### What is required
Retype only what runs from the line that contains "jupyter lab" through the last line of the listing below, both lines included.

### Extracted records
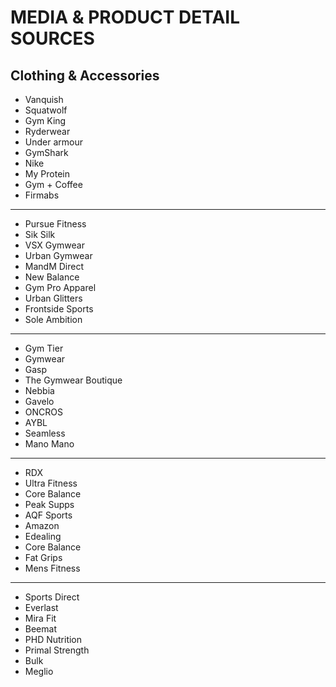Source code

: # MEDIA & PRODUCT DETAIL SOURCES
## Clothing & Accessories

- Vanquish
- Squatwolf
- Gym King
- Ryderwear
- Under armour
- GymShark 
- Nike
- My Protein
- Gym + Coffee
- Firmabs
----
- Pursue Fitness
- Sik Silk
- VSX Gymwear
- Urban Gymwear
- MandM Direct
- New Balance
- Gym Pro Apparel
- Urban Glitters
- Frontside Sports
- Sole Ambition
----
- Gym Tier
- Gymwear
- Gasp
- The Gymwear Boutique
- Nebbia
- Gavelo
- ONCROS
- AYBL
- Seamless
- Mano Mano
---
- RDX
- Ultra Fitness
- Core Balance
- Peak Supps
- AQF Sports
- Amazon
- Edealing
- Core Balance
- Fat Grips
- Mens Fitness
---
- Sports Direct
- Everlast
- Mira Fit
- Beemat
- PHD Nutrition
- Primal Strength
- Bulk
- Meglio
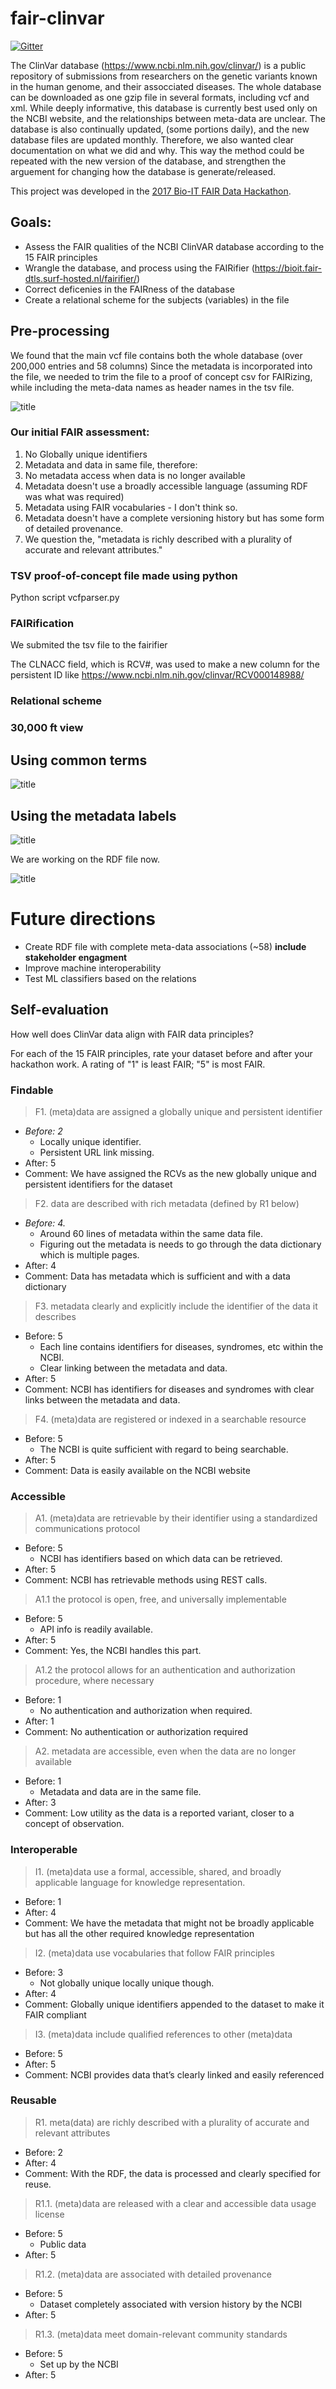 # fair-clinvar
[![Gitter](https://badges.gitter.im/bioithackathons/project-1.svg)](https://gitter.im/bioithackathons/project-1)

The ClinVar database (https://www.ncbi.nlm.nih.gov/clinvar/) is a public repository of submissions from researchers on the genetic variants known in the human genome, and their assocciated diseases. The whole database can be downloaded as one gzip file in several formats, including vcf and xml. While deeply informative, this database is currently best used only on the NCBI website, and the relationships between meta-data are unclear. The database is also continually updated, (some portions daily), and the new database files are updated monthly. Therefore, we also wanted clear documentation on what we did and why. This way the method could be repeated with the new version of the database, and strengthen the arguement for changing how the database is generate/released.

This project was developed in the [2017 Bio-IT FAIR Data Hackathon](http://www.bio-itworldexpo.com/fair-data-hackathon/).

## Goals:
- Assess the FAIR qualities of the NCBI ClinVAR database according to the 15 FAIR principles
- Wrangle the database, and process using the FAIRifier (https://bioit.fair-dtls.surf-hosted.nl/fairifier/)
- Correct deficenies in the FAIRness of the database
- Create a relational scheme for the subjects (variables) in the file

## Pre-processing

We found that the main vcf file contains both the whole database (over 200,000 entries and 58 columns)
Since the metadata is incorporated into the file, we needed to trim the file to a proof of concept csv for FAIRizing,
while including the meta-data names as header names in the tsv file.

![title](screen1.png)

### Our initial FAIR assessment:
1. No Globally unique identifiers
2. Metadata and data in same file, therefore:
3. No metadata access when data is no longer available
4. Metadata doesn't use a broadly accessible language (assuming RDF was what was required)
5. Metadata using FAIR vocabularies - I don't think so.
6. Metadata doesn't have a complete versioning history but has some form of detailed provenance.
7. We question the, "metadata is richly described with a plurality of accurate and relevant attributes."

### TSV proof-of-concept file made using python

Python script vcfparser.py 

### FAIRification
We submited the tsv file to the fairifier

The CLNACC field, which is RCV#, was used to make a new column for the persistent ID like https://www.ncbi.nlm.nih.gov/clinvar/RCV000148988/

### Relational scheme
### 30,000 ft view
## Using common terms
![title](RDFmap_v1.png)
## Using the metadata labels
![title](RDFmap_v2.png)

We are working on the RDF file now.

![title](screen2.png)

# Future directions
* Create RDF file with complete meta-data associations (~58) **include stakeholder engagment**
* Improve machine interoperability
* Test ML classifiers based on the relations

## Self-evaluation
How well does ClinVar data align with FAIR data principles?  

For each of the 15 FAIR principles, rate your dataset before and after your hackathon work.  A rating of "1" is least FAIR; "5" is most FAIR.

### Findable
> F1. (meta)data are assigned a globally unique and persistent identifier
* *Before: 2* 
    * Locally unique identifier.
    * Persistent URL link missing.
* After: 5
* Comment: We have assigned the RCVs as the new globally unique and persistent identifiers for the dataset

> F2. data are described with rich metadata (defined by R1 below)
* *Before: 4.*  
  * Around 60 lines of metadata within the same data file.  
  * Figuring out the metadata is needs to go through the data dictionary which is multiple pages.
* After: 4
* Comment: Data has metadata which is sufficient and with a data dictionary

> F3. metadata clearly and explicitly include the identifier of the data it describes
* Before: 5
    * Each line contains identifiers for diseases, syndromes, etc within the NCBI. 
    * Clear linking between the metadata and data.
* After: 5
* Comment: NCBI has identifiers for diseases and syndromes with clear links between the metadata and data.

> F4. (meta)data are registered or indexed in a searchable resource
* Before: 5
    * The NCBI is quite sufficient with regard to being searchable. 
* After: 5
* Comment: Data is easily available on the NCBI website

### Accessible
> A1. (meta)data are retrievable by their identifier using a standardized communications protocol
* Before: 5
    * NCBI has identifiers based on which data can be retrieved.
* After: 5
* Comment: NCBI has retrievable methods using REST calls.

> A1.1 the protocol is open, free, and universally implementable
* Before: 5
    * API info is readily available.
* After: 5
* Comment: Yes, the NCBI handles this part.

> A1.2 the protocol allows for an authentication and authorization procedure, where necessary
* Before: 1
    * No authentication and authorization when required.
* After: 1
* Comment: No authentication or authorization required

> A2. metadata are accessible, even when the data are no longer available
* Before: 1
    * Metadata and data are in the same file.
* After: 3
* Comment: Low utility as the data is a reported variant, closer to a concept of observation.

### Interoperable
> I1. (meta)data use a formal, accessible, shared, and broadly applicable language for knowledge representation.
* Before: 1
* After: 4
* Comment: We have the metadata that might not be broadly applicable but has all the other required knowledge representation

> I2. (meta)data use vocabularies that follow FAIR principles
* Before: 3
    * Not globally unique locally unique though.
* After: 4
* Comment: Globally unique identifiers appended to the dataset to make it FAIR compliant

> I3. (meta)data include qualified references to other (meta)data
* Before: 5
* After: 5
* Comment: NCBI provides data that’s clearly linked and easily referenced 

### Reusable
> R1. meta(data) are richly described with a plurality of accurate and relevant attributes
* Before: 2
* After: 4
* Comment: With the RDF, the data is processed and clearly specified for reuse.

> R1.1. (meta)data are released with a clear and accessible data usage license
* Before: 5
    * Public data
* After: 5

> R1.2. (meta)data are associated with detailed provenance
* Before: 5
    * Dataset completely associated with version history by the NCBI
* After: 5

> R1.3. (meta)data meet domain-relevant community standards
* Before: 5
    * Set up by the NCBI
* After: 5
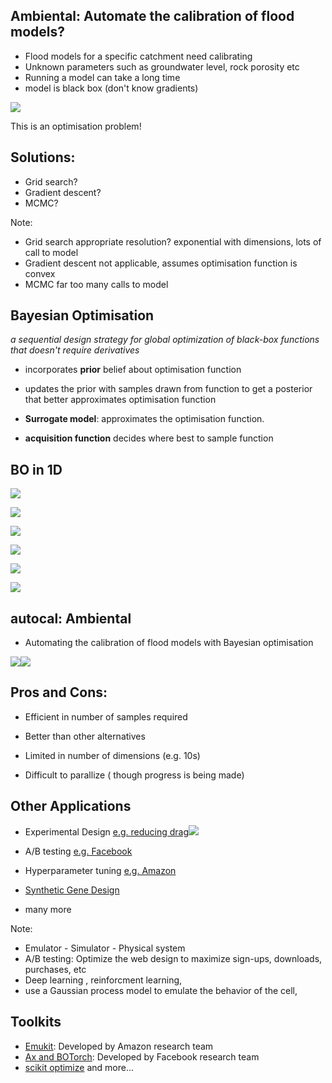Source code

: ## Ambiental: Automate the calibration of flood models?
* Flood models for a specific catchment need calibrating
* Unknown parameters such as groundwater level, rock porosity etc
* Running a model can take a long time
* model is black box (don't know gradients)


![](Slides/assets/flowchart_ambiental.png?raw=true)


This is an optimisation problem! 
## Solutions:
* Grid search?
* Gradient descent?
* MCMC?

Note: 
* Grid search appropriate resolution? exponential with dimensions, lots of call to model
* Gradient descent not applicable,  assumes optimisation function is convex
* MCMC far too many calls to model


## Bayesian Optimisation
*a sequential design strategy for global optimization of black-box functions that doesn't require derivatives* 
* incorporates __prior__ belief about optimisation function
* updates the prior with samples drawn from function to get a posterior that better approximates optimisation function


* __Surrogate model__: approximates the optimisation function.
* __acquisition function__ decides where best to sample function


## BO in 1D
![](Slides/assets/BO_1.png?raw=true)


![](Slides/assets/BO_2.png?raw=true)


![](Slides/assets/BO_3.png?raw=true)


![](Slides/assets/BO_5.png?raw=true)


![](Slides/assets/BO_6.png?raw=true)


![](Slides/assets/BO_7.png?raw=true)


## autocal: Ambiental
* Automating the calibration of flood models with Bayesian optimisation

![](Slides/assets/non_opt_anim.gif?raw=true)![](Slides/assets/opt_anim.gif?raw=true)


## Pros and Cons:
* Efficient in number of samples required
* Better than other alternatives

* Limited in number of dimensions (e.g. 10s)
* Difficult to parallize ( though progress is being made)


## Other Applications
* Experimental Design [e.g. reducing drag](http://auai.org/uai2018/proceedings/papers/362.pdf)![](Slides/assets/drag_example.png?raw=true)


* A/B testing [e.g. Facebook](https://research.fb.com/blog/2018/09/efficient-tuning-of-online-systems-using-bayesian-optimization/)
* Hyperparameter tuning [e.g. Amazon](https://docs.aws.amazon.com/sagemaker/latest/dg/automatic-model-tuning-how-it-works.html)
* [Synthetic Gene Design](https://arxiv.org/abs/1505.01627)
* many more

Note:
* Emulator - Simulator - Physical system
* A/B testing: Optimize the web design to maximize sign-ups, downloads, purchases, etc
* Deep learning , reinforcment learning, 
* use a Gaussian process model to emulate the behavior of the cell, 


## Toolkits
* [Emukit](https://amzn.github.io/emukit/): Developed by Amazon research team
* [Ax and BOTorch](https://ax.dev/): Developed by Facebook research team
* [scikit optimize](https://scikit-optimize.github.io/notebooks/bayesian-optimization.html)
and more...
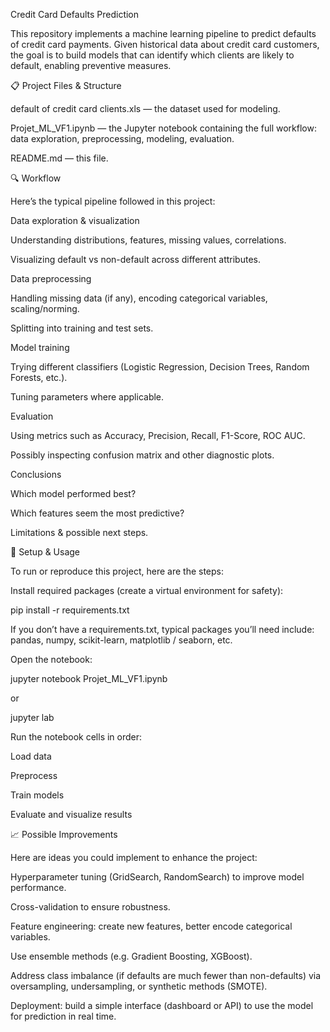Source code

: Credit Card Defaults Prediction

This repository implements a machine learning pipeline to predict defaults of credit card payments. Given historical data about credit card customers, the goal is to build models that can identify which clients are likely to default, enabling preventive measures.

📋 Project Files & Structure

default of credit card clients.xls — the dataset used for modeling.

Projet_ML_VF1.ipynb — the Jupyter notebook containing the full workflow: data exploration, preprocessing, modeling, evaluation.

README.md — this file.

🔍 Workflow

Here’s the typical pipeline followed in this project:

Data exploration & visualization

Understanding distributions, features, missing values, correlations.

Visualizing default vs non-default across different attributes.

Data preprocessing

Handling missing data (if any), encoding categorical variables, scaling/norming.

Splitting into training and test sets.

Model training

Trying different classifiers (Logistic Regression, Decision Trees, Random Forests, etc.).

Tuning parameters where applicable.

Evaluation

Using metrics such as Accuracy, Precision, Recall, F1-Score, ROC AUC.

Possibly inspecting confusion matrix and other diagnostic plots.

Conclusions

Which model performed best?

Which features seem the most predictive?

Limitations & possible next steps.

🔧 Setup & Usage

To run or reproduce this project, here are the steps:

Install required packages (create a virtual environment for safety):

pip install -r requirements.txt


If you don’t have a requirements.txt, typical packages you’ll need include:
pandas, numpy, scikit-learn, matplotlib / seaborn, etc.

Open the notebook:

jupyter notebook Projet_ML_VF1.ipynb


or

jupyter lab


Run the notebook cells in order:

Load data

Preprocess

Train models

Evaluate and visualize results

📈 Possible Improvements

Here are ideas you could implement to enhance the project:

Hyperparameter tuning (GridSearch, RandomSearch) to improve model performance.

Cross-validation to ensure robustness.

Feature engineering: create new features, better encode categorical variables.

Use ensemble methods (e.g. Gradient Boosting, XGBoost).

Address class imbalance (if defaults are much fewer than non-defaults) via oversampling, undersampling, or synthetic methods (SMOTE).

Deployment: build a simple interface (dashboard or API) to use the model for prediction in real time.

### Task answer
jupyter lab


Run the notebook cells in order:

Load data

Preprocess

Train models

Evaluate and visualize results

📈 Possible Improvements

Here are ideas you could implement to enhance the project:

Hyperparameter tuning (GridSearch, RandomSearch) to improve model performance.

Cross-validation to ensure robustness.

Feature engineering: create new features, better encode categorical variables.

Use ensemble methods (e.g. Gradient Boosting, XGBoost).

Address class imbalance (if defaults are much fewer than non-defaults) via oversampling, undersampling, or synthetic methods (SMOTE).

Deployment: build a simple interface (dashboard or API) to use the model for prediction in real time.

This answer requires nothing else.